Они уже обогнули квартал Сорбонны, и до улицы Сен-Жак оставалось совсем немного. Мальчишки замедлили шаг.
- Жиру, мы уже пришли, ты можешь возвращаться, – небрежно заявил Тардье.
- Мне велено до коллежа, – невозмутимо ответил Жиру.
- Да над нами смеяться будут! Что мы, маленькие, чтоб нас за руку водить!
- Велено – до коллежа, – упрямо повторил Жиру.
- Если бы на тебе хоть ливрея была, сошел бы за слугу, а так… на нас пальцем будут показывать! Как ты не понимаешь!

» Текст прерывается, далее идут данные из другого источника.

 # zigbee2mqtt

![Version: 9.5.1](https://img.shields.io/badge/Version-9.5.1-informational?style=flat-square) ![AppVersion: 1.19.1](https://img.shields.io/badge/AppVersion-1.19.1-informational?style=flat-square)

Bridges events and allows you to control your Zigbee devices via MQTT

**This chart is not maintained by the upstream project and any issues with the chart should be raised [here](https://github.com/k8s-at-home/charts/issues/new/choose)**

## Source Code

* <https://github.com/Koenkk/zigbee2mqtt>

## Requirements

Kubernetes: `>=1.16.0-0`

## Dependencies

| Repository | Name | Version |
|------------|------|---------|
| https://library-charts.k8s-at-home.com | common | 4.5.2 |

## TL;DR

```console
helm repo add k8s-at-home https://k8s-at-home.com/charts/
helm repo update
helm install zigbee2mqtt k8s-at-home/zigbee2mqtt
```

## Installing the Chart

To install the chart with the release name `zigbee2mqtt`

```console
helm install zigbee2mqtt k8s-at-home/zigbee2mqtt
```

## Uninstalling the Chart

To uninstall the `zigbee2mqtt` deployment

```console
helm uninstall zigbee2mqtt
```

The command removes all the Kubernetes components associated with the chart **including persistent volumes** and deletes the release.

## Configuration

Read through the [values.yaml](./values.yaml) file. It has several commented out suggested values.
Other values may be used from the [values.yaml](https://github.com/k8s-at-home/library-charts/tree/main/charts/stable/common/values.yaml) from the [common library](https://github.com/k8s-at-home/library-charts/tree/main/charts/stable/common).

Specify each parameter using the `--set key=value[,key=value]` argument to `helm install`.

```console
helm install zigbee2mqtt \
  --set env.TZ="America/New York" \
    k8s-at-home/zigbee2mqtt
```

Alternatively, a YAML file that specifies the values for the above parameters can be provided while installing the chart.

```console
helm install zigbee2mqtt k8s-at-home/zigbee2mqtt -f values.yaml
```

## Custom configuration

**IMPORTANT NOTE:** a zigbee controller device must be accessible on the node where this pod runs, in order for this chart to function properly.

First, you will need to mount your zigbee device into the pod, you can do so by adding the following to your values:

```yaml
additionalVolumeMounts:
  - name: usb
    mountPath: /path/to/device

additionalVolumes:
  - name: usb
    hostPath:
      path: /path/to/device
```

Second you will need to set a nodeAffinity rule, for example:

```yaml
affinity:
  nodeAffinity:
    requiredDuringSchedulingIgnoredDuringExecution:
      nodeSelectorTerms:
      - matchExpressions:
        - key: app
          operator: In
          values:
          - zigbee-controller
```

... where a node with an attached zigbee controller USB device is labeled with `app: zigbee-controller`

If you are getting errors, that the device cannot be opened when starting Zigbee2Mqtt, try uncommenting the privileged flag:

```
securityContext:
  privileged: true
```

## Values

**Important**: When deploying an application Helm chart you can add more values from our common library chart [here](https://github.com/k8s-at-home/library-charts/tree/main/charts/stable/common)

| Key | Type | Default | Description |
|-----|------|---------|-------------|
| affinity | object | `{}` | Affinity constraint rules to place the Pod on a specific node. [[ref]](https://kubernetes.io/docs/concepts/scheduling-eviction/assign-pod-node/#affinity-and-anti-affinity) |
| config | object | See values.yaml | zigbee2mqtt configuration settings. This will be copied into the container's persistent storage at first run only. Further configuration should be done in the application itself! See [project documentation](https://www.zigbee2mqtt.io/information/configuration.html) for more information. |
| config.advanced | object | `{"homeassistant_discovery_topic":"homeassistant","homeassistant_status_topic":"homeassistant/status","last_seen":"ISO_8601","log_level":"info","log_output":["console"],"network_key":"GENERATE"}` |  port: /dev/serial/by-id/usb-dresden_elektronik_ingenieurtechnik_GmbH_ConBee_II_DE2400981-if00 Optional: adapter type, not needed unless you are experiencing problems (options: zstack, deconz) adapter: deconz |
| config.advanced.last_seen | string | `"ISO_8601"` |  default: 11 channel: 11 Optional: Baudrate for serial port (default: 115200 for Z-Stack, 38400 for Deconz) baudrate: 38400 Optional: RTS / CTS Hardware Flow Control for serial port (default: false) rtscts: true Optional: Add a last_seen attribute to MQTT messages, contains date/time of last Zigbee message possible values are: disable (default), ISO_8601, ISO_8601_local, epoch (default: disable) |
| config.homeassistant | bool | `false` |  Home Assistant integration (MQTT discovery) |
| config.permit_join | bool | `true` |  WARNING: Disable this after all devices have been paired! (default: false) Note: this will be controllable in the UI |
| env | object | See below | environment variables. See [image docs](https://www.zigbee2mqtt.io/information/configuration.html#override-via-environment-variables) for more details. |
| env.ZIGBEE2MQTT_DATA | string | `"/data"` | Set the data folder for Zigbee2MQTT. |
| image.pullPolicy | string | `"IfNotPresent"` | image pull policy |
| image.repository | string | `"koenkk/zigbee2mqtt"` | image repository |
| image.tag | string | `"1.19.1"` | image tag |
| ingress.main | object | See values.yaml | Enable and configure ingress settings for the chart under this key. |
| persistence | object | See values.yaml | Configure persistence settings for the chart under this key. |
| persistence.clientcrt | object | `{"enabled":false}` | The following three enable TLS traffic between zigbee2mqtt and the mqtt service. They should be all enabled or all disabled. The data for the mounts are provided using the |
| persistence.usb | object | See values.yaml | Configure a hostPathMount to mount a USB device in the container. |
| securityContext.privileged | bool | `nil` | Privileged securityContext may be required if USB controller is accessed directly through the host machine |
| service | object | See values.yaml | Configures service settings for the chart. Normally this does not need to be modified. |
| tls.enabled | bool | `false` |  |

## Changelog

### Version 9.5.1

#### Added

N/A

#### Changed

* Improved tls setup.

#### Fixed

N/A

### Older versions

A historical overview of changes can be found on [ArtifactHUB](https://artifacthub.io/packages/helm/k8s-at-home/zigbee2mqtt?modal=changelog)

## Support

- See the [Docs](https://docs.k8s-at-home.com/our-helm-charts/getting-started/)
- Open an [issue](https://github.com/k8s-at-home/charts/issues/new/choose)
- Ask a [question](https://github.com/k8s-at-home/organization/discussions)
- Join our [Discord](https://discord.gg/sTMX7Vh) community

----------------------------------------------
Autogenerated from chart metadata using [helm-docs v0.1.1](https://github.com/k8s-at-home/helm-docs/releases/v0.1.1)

Ничего с нами не случится, до коллежа рукой подать.
Жиру отрицательно помотал головой.
- Мы очень благодарны господину Феру за заботу, но ведь у него самого достаточно дел, и тебе наверняка есть чем ему помочь. Зачем же заставлять его ждать? Ты прекрасно исполнил его поручение и можешь передать ему нашу признательность, – шевалье де Ла Фер говорил со всей убежденностью, на какую был способен, и Жиру заколебался.
- Говорю же – мы пришли! Два шага осталось! – Тардье неопределенно махнул рукой в сторону улицы Сен-Жак.

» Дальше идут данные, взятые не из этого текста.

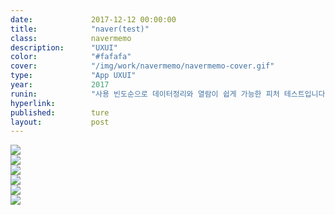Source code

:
 ```yaml
---
date:             2017-12-12 00:00:00
title:            "naver(test)"
class:            navermemo
description:      "UXUI"
color:            "#fafafa"
cover:            "/img/work/navermemo/navermemo-cover.gif"
type:             "App UXUI"
year:             2017
runin:            "사용 빈도순으로 데이터정리와 열람이 쉽게 가능한 피처 테스트입니다."
hyperlink:
published:        ture
layout:           post
---
```


<div class="post-content-grid">
  <div class="post-content-column column-1">
    <img class="post-content-screen desktop" src="{{ site.baseurl }}/img/work/navermemo/01.jpg" />
  </div>
</div>

<div class="post-content-grid">
  <div class="post-content-column column-1">
    <img class="post-content-screen desktop" src="{{ site.baseurl }}/img/work/navermemo/02.jpg" />
  </div>
</div>

<div class="post-content-grid">
  <div class="post-content-column column-1">
    <img class="post-content-screen desktop" src="{{ site.baseurl }}/img/work/navermemo/03.jpg" />
  </div>
</div>

<div class="post-content-grid">
  <div class="post-content-column column-1">
    <img class="post-content-screen desktop" src="{{ site.baseurl }}/img/work/navermemo/04.jpg" />
  </div>
</div>

<div class="post-content-grid">
  <div class="post-content-column column-1">
    <img class="post-content-screen desktop" src="{{ site.baseurl }}/img/work/navermemo/05.jpg" />
  </div>
</div>

<div class="post-content-grid">
  <div class="post-content-column column-1">
    <img class="post-content-screen desktop" src="{{ site.baseurl }}/img/work/navermemo/navermemo-cover.gif" />
  </div>
</div>
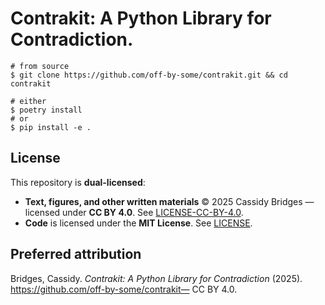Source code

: # Contrakit: A Python Library for Contradiction.


```
# from source
$ git clone https://github.com/off-by-some/contrakit.git && cd contrakit

# either
$ poetry install
# or
$ pip install -e .
```

## License
This repository is **dual-licensed**:
- **Text, figures, and other written materials** © 2025 Cassidy Bridges — licensed under **CC BY 4.0**. See [LICENSE-CC-BY-4.0](./LICENSE-CC-BY-4.0).
- **Code** is licensed under the **MIT License**. See [LICENSE](./LICENSE).

## Preferred attribution
Bridges, Cassidy. *Contrakit: A Python Library for Contradiction* (2025).  
https://github.com/off-by-some/contrakit— CC BY 4.0.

- Так давайте пройдем эти два шага, мы больше шли, – резонно возразил Жиру.
Тардье сплюнул, но, оглядев Жиру с ног до головы, промолчал.

Выйдя на Сен-Жак, мальчишки не сговариваясь опустили головы и довольно резво проскочили вдоль ограды Клермона мимо открытых ворот, и не останавливались, пока не дошли до коллежа дю Плесси, вплотную примыкавшего к правому крылу Клермона.
- Все, – решительно заявил шевалье де Ла Фер. – Вот коллеж.
Жиру внимательно осмотрелся. В ворота Клермона, оставшиеся позади, то и дело входили молодые люди и подростки, вполне похожие на учеников. Те, кто шел в коллеж дю Плесси, заворачивали за угол и Жиру усиленно шевелил бровями и морщил лоб, стараясь заставить работать свой неповоротливый ум.
- А почему некоторые идут туда?
- Там тоже есть вход, – пояснил Тардье, умолчав, что это вход в другой коллеж.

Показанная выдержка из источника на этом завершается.